**What the task asks**
Only one stretch of the records below is wanted: the lines from the one holding "Una pagina di" through the one holding "- In questo argomento non vengono fornite informazioni sulla". Return it exactly, both ends included.

━━ Records for the exercise

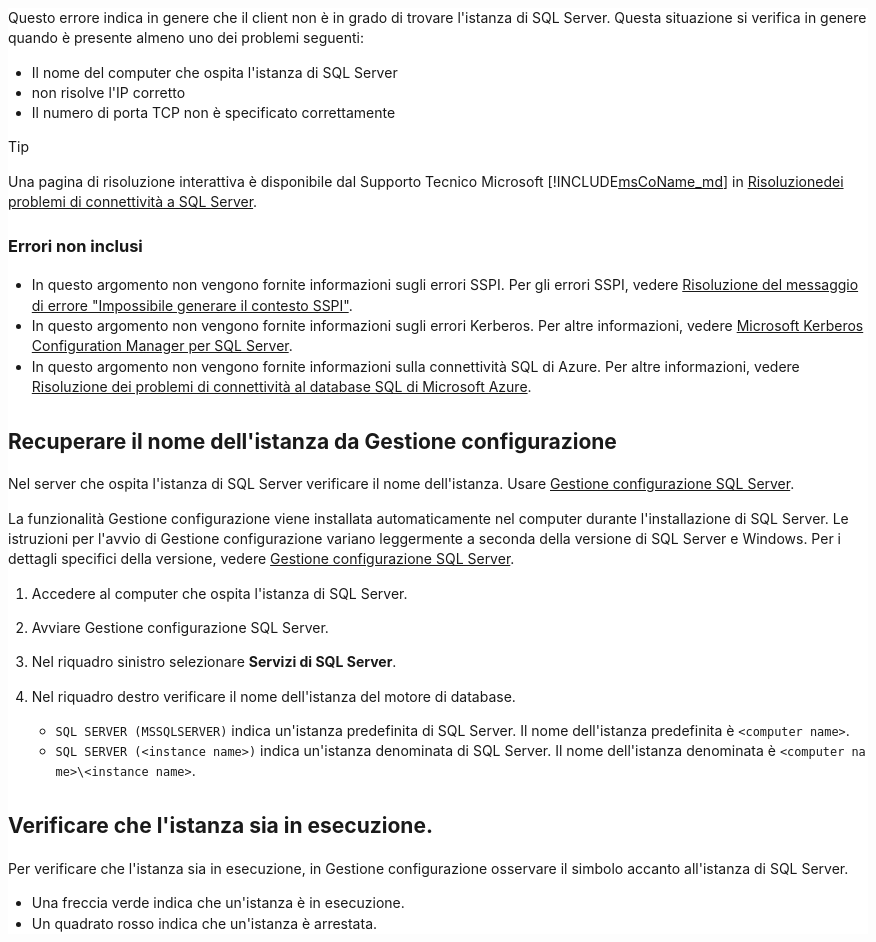 Questo errore indica in genere che il client non è in grado di trovare l'istanza di SQL Server. Questa situazione si verifica in genere quando è presente almeno uno dei problemi seguenti:

- Il nome del computer che ospita l'istanza di SQL Server
- non risolve l'IP corretto
- Il numero di porta TCP non è specificato correttamente

> [!TIP]
> Una pagina di risoluzione interattiva è disponibile dal Supporto Tecnico Microsoft [!INCLUDE[msCoName_md](../../includes/msconame-md.md)] in [Risoluzionedei problemi di connettività a SQL Server](https://support.microsoft.com/help/4009936/solving-connectivity-errors-to-sql-server).

### <a name="not-included"></a>Errori non inclusi

- In questo argomento non vengono fornite informazioni sugli errori SSPI. Per gli errori SSPI, vedere [Risoluzione del messaggio di errore "Impossibile generare il contesto SSPI"](https://support.microsoft.com/kb/811889).
- In questo argomento non vengono fornite informazioni sugli errori Kerberos. Per altre informazioni, vedere [Microsoft Kerberos Configuration Manager per SQL Server](https://www.microsoft.com/download/details.aspx?id=39046).
- In questo argomento non vengono fornite informazioni sulla connettività SQL di Azure. Per altre informazioni, vedere [Risoluzione dei problemi di connettività al database SQL di Microsoft Azure](/azure/sql-database/troubleshoot-connectivity-issues-microsoft-azure-sql-database).

## <a name="get-instance-name-from-configuration-manger"></a>Recuperare il nome dell'istanza da Gestione configurazione

Nel server che ospita l'istanza di SQL Server verificare il nome dell'istanza. Usare [Gestione configurazione SQL Server](../../relational-databases/sql-server-configuration-manager.md).

La funzionalità Gestione configurazione viene installata automaticamente nel computer durante l'installazione di SQL Server. Le istruzioni per l'avvio di Gestione configurazione variano leggermente a seconda della versione di SQL Server e Windows. Per i dettagli specifici della versione, vedere [Gestione configurazione SQL Server](../../relational-databases/sql-server-configuration-manager.md).

1. Accedere al computer che ospita l'istanza di SQL Server.
1. Avviare Gestione configurazione SQL Server.
1. Nel riquadro sinistro selezionare **Servizi di SQL Server**.
1. Nel riquadro destro verificare il nome dell'istanza del motore di database.

   - `SQL SERVER (MSSQLSERVER)` indica un'istanza predefinita di SQL Server. Il nome dell'istanza predefinita è `<computer name>`.
   - `SQL SERVER (<instance name>)` indica un'istanza denominata di SQL Server. Il nome dell'istanza denominata è `<computer name>\<instance name>`.

## <a name="verify---the-instance-is-running"></a>Verificare che l'istanza sia in esecuzione.

Per verificare che l'istanza sia in esecuzione, in Gestione configurazione osservare il simbolo accanto all'istanza di SQL Server.

- Una freccia verde indica che un'istanza è in esecuzione.
- Un quadrato rosso indica che un'istanza è arrestata.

━━━━

**Exercise solution**
> Una pagina di risoluzione interattiva è disponibile dal Supporto Tecnico Microsoft [!INCLUDE[msCoName_md](../../includes/msconame-md.md)] in [Risoluzionedei problemi di connettività a SQL Server](https://support.microsoft.com/help/4009936/solving-connectivity-errors-to-sql-server).

### <a name="not-included"></a>Errori non inclusi

- In questo argomento non vengono fornite informazioni sugli errori SSPI. Per gli errori SSPI, vedere [Risoluzione del messaggio di errore "Impossibile generare il contesto SSPI"](https://support.microsoft.com/kb/811889).
- In questo argomento non vengono fornite informazioni sugli errori Kerberos. Per altre informazioni, vedere [Microsoft Kerberos Configuration Manager per SQL Server](https://www.microsoft.com/download/details.aspx?id=39046).
- In questo argomento non vengono fornite informazioni sulla connettività SQL di Azure. Per altre informazioni, vedere [Risoluzione dei problemi di connettività al database SQL di Microsoft Azure](/azure/sql-database/troubleshoot-connectivity-issues-microsoft-azure-sql-database).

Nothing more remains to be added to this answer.